Stored data:
^^^^^^^^^^^^^^^^

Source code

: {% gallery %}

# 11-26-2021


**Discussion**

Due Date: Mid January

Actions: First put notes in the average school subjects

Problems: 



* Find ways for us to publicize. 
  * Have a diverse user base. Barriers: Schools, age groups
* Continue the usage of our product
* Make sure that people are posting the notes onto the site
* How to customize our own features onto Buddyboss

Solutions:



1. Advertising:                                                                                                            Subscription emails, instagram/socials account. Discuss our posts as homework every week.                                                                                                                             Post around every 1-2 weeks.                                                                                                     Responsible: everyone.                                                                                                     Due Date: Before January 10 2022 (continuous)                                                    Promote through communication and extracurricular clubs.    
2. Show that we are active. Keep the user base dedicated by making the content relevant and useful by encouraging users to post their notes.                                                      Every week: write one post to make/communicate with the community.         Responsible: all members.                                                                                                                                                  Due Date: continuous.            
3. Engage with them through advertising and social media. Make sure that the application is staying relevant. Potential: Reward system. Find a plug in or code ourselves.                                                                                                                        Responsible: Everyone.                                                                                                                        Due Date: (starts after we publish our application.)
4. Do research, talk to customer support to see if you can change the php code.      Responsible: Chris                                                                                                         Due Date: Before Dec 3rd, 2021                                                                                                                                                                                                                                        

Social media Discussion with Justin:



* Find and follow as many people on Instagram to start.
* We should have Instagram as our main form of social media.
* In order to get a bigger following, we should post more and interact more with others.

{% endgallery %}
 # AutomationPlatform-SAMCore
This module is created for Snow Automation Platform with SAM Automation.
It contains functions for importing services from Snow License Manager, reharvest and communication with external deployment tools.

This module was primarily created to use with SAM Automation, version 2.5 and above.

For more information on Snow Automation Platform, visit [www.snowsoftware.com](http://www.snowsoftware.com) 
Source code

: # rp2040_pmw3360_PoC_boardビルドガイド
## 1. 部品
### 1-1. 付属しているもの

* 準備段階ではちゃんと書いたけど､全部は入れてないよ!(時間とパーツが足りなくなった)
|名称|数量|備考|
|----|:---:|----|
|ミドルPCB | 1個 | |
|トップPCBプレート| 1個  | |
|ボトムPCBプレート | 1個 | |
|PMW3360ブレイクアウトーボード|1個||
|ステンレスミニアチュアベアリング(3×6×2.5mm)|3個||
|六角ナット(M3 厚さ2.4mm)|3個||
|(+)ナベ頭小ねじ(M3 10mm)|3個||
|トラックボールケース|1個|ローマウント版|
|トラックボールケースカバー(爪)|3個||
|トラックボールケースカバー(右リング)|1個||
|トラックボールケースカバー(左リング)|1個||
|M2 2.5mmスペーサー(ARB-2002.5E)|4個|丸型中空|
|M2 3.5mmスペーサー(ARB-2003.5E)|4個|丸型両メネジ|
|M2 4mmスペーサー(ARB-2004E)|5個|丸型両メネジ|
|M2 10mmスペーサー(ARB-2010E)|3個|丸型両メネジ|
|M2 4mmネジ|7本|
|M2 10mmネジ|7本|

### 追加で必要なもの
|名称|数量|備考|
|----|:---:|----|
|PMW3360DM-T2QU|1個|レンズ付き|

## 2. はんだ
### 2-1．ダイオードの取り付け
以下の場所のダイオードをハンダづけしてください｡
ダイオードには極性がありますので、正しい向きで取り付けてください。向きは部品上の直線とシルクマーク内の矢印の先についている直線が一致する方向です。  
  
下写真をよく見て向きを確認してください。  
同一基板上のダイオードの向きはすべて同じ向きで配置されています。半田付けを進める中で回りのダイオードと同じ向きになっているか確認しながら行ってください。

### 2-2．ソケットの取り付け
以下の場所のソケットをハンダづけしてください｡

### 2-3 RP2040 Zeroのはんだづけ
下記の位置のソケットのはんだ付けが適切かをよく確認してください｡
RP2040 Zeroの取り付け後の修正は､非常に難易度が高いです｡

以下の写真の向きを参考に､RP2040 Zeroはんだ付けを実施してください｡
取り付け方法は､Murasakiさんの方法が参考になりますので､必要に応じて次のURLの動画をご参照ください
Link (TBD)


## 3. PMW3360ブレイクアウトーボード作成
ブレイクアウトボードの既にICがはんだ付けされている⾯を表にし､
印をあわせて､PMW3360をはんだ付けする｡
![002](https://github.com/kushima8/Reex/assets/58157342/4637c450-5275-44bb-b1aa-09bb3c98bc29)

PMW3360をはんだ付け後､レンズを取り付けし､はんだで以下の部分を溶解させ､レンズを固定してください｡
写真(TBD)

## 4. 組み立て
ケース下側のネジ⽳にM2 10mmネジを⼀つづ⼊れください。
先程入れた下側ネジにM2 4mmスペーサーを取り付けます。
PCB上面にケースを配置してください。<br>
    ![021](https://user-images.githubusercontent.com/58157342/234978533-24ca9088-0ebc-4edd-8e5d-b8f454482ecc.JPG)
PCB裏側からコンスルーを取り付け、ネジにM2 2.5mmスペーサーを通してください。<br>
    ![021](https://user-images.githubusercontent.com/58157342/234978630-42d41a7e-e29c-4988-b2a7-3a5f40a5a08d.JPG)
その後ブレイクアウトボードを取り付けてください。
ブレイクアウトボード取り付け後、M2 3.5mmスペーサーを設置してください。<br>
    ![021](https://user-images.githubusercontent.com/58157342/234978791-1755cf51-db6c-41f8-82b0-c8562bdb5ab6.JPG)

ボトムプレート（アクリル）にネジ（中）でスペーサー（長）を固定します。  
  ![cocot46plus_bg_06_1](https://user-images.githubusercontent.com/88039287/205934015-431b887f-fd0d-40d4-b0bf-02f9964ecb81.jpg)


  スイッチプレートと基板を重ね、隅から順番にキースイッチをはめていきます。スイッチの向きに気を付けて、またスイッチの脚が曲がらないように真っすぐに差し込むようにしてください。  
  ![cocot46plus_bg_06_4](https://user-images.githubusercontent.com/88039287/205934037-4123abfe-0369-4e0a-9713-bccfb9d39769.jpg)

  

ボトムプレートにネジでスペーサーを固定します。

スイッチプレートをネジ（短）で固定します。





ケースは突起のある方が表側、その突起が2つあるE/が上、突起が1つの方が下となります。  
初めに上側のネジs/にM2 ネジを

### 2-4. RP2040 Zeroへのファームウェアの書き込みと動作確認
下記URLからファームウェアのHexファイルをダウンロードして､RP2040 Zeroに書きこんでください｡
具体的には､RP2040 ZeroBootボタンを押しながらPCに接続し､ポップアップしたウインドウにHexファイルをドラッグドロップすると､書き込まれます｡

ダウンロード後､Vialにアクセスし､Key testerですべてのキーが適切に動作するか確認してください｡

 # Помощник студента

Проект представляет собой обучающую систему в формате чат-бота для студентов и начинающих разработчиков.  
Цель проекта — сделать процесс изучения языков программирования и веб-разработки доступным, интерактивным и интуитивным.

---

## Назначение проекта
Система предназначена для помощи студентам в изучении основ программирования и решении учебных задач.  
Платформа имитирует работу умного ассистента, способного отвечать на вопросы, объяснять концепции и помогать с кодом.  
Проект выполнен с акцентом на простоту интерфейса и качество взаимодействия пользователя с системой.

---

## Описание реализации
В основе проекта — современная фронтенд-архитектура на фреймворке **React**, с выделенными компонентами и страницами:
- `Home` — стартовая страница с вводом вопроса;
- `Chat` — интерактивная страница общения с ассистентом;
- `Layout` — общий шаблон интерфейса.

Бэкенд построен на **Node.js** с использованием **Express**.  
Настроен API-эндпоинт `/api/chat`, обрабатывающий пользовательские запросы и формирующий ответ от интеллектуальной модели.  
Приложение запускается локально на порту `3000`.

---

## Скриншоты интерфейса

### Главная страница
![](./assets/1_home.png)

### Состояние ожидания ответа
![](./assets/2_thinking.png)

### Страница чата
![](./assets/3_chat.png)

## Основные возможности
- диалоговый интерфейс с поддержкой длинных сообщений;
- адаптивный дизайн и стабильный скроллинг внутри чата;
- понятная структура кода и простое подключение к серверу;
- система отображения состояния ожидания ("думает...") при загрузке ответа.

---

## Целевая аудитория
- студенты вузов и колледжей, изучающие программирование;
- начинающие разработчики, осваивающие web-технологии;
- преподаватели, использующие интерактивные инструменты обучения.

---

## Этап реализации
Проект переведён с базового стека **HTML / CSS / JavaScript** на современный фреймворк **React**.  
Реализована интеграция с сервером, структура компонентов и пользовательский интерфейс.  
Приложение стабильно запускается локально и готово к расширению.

^^^^^^^^^^^^^^^^

Could you restate word for word the lines above from the one containing "## Описание реализации" through the one containing "общий шаблон интерфейса.", both included, and nothing else?

Output of the exercise:
## Описание реализации
В основе проекта — современная фронтенд-архитектура на фреймворке **React**, с выделенными компонентами и страницами:
- `Home` — стартовая страница с вводом вопроса;
- `Chat` — интерактивная страница общения с ассистентом;
- `Layout` — общий шаблон интерфейса.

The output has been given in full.